Development
***********

This page gives development guidelines and some possible future enhancements to :mod:`sdmx`.
For current development priorities, see the list of `GitHub milestones <https://github.com/khaeru/sdmx/milestones>`_ and issues/PRs targeted to each.
Contributions are welcome!

Code style
==========

- Apply the following to new or modified code::

    isort -rc . && black . && mypy . && flake8

  Respectively, these:

  - **isort**: sort import lines at the top of code files in a consistent way, using `isort <https://pypi.org/project/isort/>`_.
  - **black**: apply `black <https://black.readthedocs.io>`_ code style.
  - **mypy**: check typing using `mypy <https://mypy.readthedocs.io>`_.
  - **flake8**: check code style against `PEP 8 <https://www.python.org/dev/peps/pep-0008>`_ using `flake8 <https://flake8.pycqa.org>`_.

- Write docstrings in the `numpydoc <https://numpydoc.readthedocs.io/en/latest/format.html>`_ style.

Roadmap
=======

SDMX features & miscellaneous
-----------------------------

- Serialize :class:`Message` objects as SDMX-CSV (simplest), -JSON, or -ML (most complex).

- Parse SDMX-JSON structure messages.

- Selective/partial parsing of SDMX-ML messages.

- sdmx.api.Request._resources only contains a subset of: https://ec.europa.eu/eurostat/web/sdmx-web-services/rest-sdmx-2.1 (see "NOT SUPPORTED OPERATIONS"); provide the rest.

- Get a set of API keys for testing UNESCO and encrypt them for use in CI: https://docs.travis-ci.com/user/encryption-keys/

- Use the `XML Schema <https://en.wikipedia.org/wiki/XML_Schema_(W3C)>`_ definitions of SDMX-ML to validate messages and snippets.

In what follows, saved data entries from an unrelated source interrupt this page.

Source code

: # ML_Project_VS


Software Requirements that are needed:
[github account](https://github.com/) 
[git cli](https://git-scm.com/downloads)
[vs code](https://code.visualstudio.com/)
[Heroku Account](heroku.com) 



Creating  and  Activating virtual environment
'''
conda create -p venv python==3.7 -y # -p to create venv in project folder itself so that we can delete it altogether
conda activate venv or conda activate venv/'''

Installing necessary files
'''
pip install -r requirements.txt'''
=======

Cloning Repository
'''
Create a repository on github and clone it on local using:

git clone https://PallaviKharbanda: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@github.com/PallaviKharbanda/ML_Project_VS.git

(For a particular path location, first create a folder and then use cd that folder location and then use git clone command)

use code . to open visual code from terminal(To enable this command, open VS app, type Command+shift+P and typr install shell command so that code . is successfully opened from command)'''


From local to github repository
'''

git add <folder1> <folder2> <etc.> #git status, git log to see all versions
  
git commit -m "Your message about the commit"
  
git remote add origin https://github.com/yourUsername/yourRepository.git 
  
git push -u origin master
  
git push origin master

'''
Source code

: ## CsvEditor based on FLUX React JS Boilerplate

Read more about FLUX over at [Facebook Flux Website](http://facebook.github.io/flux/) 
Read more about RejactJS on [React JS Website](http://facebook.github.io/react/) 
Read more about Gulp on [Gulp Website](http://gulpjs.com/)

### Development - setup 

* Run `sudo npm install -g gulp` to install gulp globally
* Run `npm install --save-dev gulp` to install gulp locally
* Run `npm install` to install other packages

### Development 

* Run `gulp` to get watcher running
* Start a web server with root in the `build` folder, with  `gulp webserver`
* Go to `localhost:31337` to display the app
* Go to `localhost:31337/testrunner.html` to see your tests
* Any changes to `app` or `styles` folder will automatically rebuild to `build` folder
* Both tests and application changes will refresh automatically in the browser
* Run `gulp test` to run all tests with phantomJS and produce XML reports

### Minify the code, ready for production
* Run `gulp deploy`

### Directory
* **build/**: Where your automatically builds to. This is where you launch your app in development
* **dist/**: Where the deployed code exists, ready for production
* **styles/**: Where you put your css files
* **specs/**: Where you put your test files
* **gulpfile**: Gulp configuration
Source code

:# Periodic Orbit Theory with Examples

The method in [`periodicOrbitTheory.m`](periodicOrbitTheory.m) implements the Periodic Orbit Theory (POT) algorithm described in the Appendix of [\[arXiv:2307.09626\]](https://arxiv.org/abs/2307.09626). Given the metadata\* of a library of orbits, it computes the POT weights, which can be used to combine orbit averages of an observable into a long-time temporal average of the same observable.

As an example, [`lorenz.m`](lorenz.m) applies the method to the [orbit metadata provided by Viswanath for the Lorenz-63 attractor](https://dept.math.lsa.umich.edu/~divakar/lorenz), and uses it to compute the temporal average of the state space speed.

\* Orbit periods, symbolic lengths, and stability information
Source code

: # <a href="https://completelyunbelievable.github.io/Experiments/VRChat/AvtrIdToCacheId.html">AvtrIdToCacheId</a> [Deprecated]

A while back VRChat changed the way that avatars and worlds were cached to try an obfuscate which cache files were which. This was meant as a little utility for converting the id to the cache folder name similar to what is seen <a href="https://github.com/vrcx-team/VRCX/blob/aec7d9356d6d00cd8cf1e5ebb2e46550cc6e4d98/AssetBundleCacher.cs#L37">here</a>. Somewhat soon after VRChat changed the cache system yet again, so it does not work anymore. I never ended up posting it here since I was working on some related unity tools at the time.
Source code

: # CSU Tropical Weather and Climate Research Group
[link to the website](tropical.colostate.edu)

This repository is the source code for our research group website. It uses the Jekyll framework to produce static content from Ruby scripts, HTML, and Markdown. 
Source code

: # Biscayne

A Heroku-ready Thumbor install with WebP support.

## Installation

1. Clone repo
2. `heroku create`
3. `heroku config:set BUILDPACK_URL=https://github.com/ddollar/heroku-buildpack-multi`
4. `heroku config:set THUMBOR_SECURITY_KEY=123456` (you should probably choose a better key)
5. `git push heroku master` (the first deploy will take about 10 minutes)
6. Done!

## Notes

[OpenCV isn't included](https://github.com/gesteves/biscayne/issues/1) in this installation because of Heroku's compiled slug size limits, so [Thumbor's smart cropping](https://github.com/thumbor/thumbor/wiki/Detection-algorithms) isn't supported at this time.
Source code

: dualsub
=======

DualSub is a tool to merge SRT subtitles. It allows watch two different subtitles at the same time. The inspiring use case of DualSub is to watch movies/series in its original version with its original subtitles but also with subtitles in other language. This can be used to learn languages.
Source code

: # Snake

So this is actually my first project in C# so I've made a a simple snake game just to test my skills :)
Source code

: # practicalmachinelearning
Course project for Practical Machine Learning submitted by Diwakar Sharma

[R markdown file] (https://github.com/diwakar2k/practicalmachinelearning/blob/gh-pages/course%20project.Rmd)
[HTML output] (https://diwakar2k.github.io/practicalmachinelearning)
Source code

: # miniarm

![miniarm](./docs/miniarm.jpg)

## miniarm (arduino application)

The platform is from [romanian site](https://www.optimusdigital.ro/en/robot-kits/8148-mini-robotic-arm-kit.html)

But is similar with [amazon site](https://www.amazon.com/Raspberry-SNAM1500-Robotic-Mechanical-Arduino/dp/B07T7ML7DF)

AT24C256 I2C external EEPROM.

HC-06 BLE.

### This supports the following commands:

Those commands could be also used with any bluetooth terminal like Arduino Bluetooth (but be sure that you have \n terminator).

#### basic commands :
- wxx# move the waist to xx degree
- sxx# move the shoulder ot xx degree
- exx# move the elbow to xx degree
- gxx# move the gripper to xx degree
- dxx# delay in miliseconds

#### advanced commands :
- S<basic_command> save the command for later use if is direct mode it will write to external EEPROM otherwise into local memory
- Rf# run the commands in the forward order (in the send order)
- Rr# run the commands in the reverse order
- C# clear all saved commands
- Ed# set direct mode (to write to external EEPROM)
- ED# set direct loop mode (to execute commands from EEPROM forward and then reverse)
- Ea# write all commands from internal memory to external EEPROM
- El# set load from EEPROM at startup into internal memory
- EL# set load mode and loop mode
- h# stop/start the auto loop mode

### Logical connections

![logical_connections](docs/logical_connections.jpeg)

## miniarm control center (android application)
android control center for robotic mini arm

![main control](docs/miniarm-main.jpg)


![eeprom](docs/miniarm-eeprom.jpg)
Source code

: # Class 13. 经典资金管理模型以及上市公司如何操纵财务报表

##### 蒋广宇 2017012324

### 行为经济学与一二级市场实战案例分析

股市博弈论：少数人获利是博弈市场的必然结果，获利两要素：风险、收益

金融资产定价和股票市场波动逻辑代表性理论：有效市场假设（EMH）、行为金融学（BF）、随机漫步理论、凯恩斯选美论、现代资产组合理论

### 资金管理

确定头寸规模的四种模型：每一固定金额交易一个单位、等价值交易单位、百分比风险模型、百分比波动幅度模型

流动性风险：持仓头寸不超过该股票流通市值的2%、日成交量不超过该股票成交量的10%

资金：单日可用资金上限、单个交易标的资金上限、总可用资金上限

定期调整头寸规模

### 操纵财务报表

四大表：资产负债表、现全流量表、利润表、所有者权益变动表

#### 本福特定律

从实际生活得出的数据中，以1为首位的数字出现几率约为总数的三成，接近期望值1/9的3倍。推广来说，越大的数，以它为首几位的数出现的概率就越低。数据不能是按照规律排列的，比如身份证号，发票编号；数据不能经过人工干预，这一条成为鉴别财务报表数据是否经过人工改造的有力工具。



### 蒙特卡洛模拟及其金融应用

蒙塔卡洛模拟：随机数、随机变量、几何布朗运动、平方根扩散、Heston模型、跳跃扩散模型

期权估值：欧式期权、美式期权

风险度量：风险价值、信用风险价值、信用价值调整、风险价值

- Implement SOAP web service APIs.
  This would allow access to, e.g., a broader set of :ref:`IMF` data.

- Support SDMX-ML 2.0.
  Several data providers still exist which only return SDMX-ML 2.0 messages.

- Performance.
  Parsing some messages can be slow.
  Install pytest-profiling_ and run, for instance::

      $ py.test --profile --profile-svg -k xml_structure_insee
      $ python3 -m pstats prof/combined.prof
      % sort cumulative
      % stats


Use pd.DataFrame for internal storage
-------------------------------------

:mod:`sdmx` handles :class:`Observations <sdmx.model.Observation>` as individual object instances.
An alternative is to use :mod:`pandas` or other data structures internally.
See:

- sdmx/experimental.py for a partial mock-up of such code, and
- tests/test_experimental.py for tests.

Choosing either the current or experimental DataSet as a default should be based on detailed performance (memory and time) evaluation under a variety of use-cases.
To that end, note that the experimental DataSet involves three conversions:

1. a reader parses the XML or JSON source, creates Observation instances, and adds them using DataSet.add_obs()
2. experimental.DataSet.add_obs() populates a pd.DataFrame from these Observations, but discards them.
3. experimental.DataSet.obs() creates new Observation instances.

For a fair comparison, the API between the readers and DataSet could be changed to eliminate the round trip in #1/#2, but *without* sacrificing the data model consistency provided by pydantic on Observation instances.

Inline TODOs
------------

.. todolist::

.. _pytest-profiling: https://pypi.org/project/pytest-profiling/